EXCERPTED RECORDS Block Start
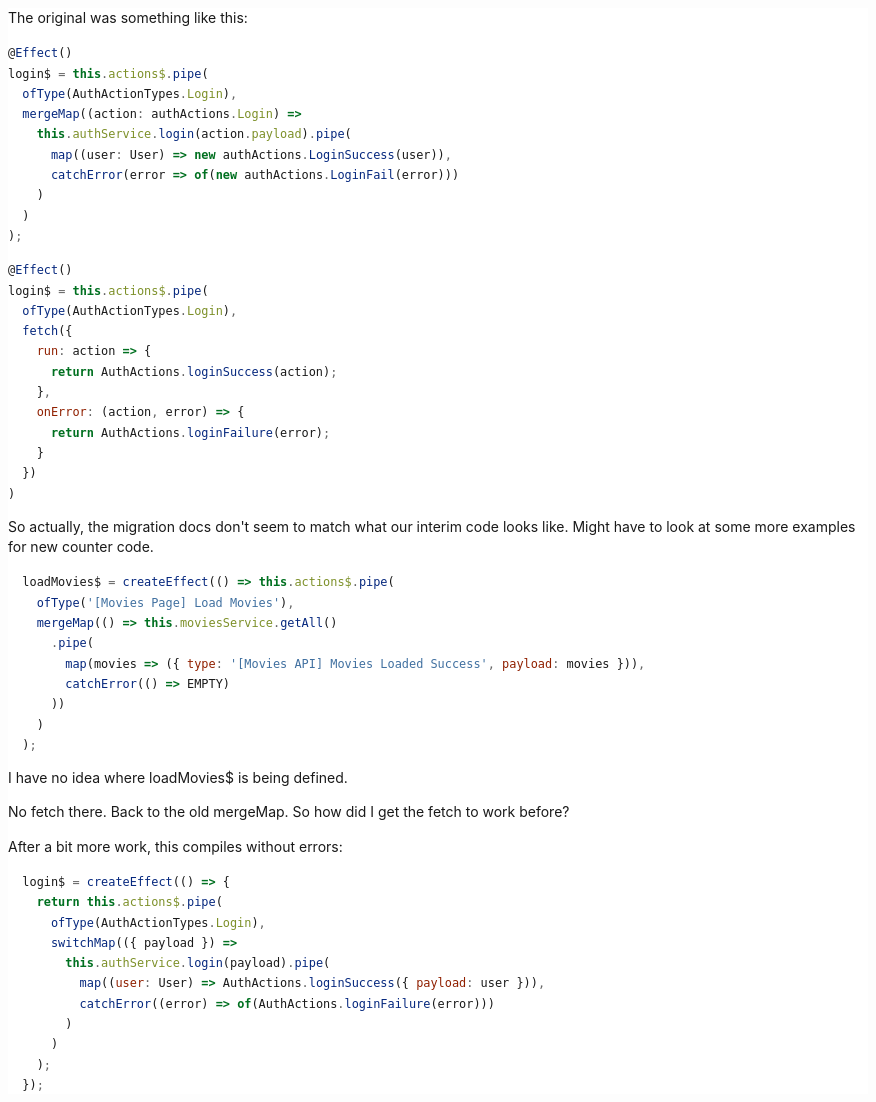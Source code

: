 The original was something like this:

```js
@Effect()
login$ = this.actions$.pipe(
  ofType(AuthActionTypes.Login),
  mergeMap((action: authActions.Login) =>
    this.authService.login(action.payload).pipe(
      map((user: User) => new authActions.LoginSuccess(user)),
      catchError(error => of(new authActions.LoginFail(error)))
    )
  )
);
```

```js
@Effect()
login$ = this.actions$.pipe(
  ofType(AuthActionTypes.Login),
  fetch({
    run: action => {
      return AuthActions.loginSuccess(action);
    },
    onError: (action, error) => {
      return AuthActions.loginFailure(error);
    }
  })
)
```

So actually, the migration docs don't seem to match what our interim code looks like.  Might have to look at some more examples for new counter code.

```js
  loadMovies$ = createEffect(() => this.actions$.pipe(
    ofType('[Movies Page] Load Movies'),
    mergeMap(() => this.moviesService.getAll()
      .pipe(
        map(movies => ({ type: '[Movies API] Movies Loaded Success', payload: movies })),
        catchError(() => EMPTY)
      ))
    )
  );
```

I have no idea where loadMovies$ is being defined.

No fetch there.  Back to the old mergeMap.  So how did I get the fetch to work before?

After a bit more work, this compiles without errors:

```js
  login$ = createEffect(() => {
    return this.actions$.pipe(
      ofType(AuthActionTypes.Login),
      switchMap(({ payload }) =>
        this.authService.login(payload).pipe(
          map((user: User) => AuthActions.loginSuccess({ payload: user })),
          catchError((error) => of(AuthActions.loginFailure(error)))
        )
      )
    );
  });
```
EXCERPTED RECORDS Block End
[EXERCISE REQUIREMENTS] From the entries above, return each line with the word "fetch" in it.

[PROBLEM SOLUTION]
  fetch({
No fetch there.  Back to the old mergeMap.  So how did I get the fetch to work before?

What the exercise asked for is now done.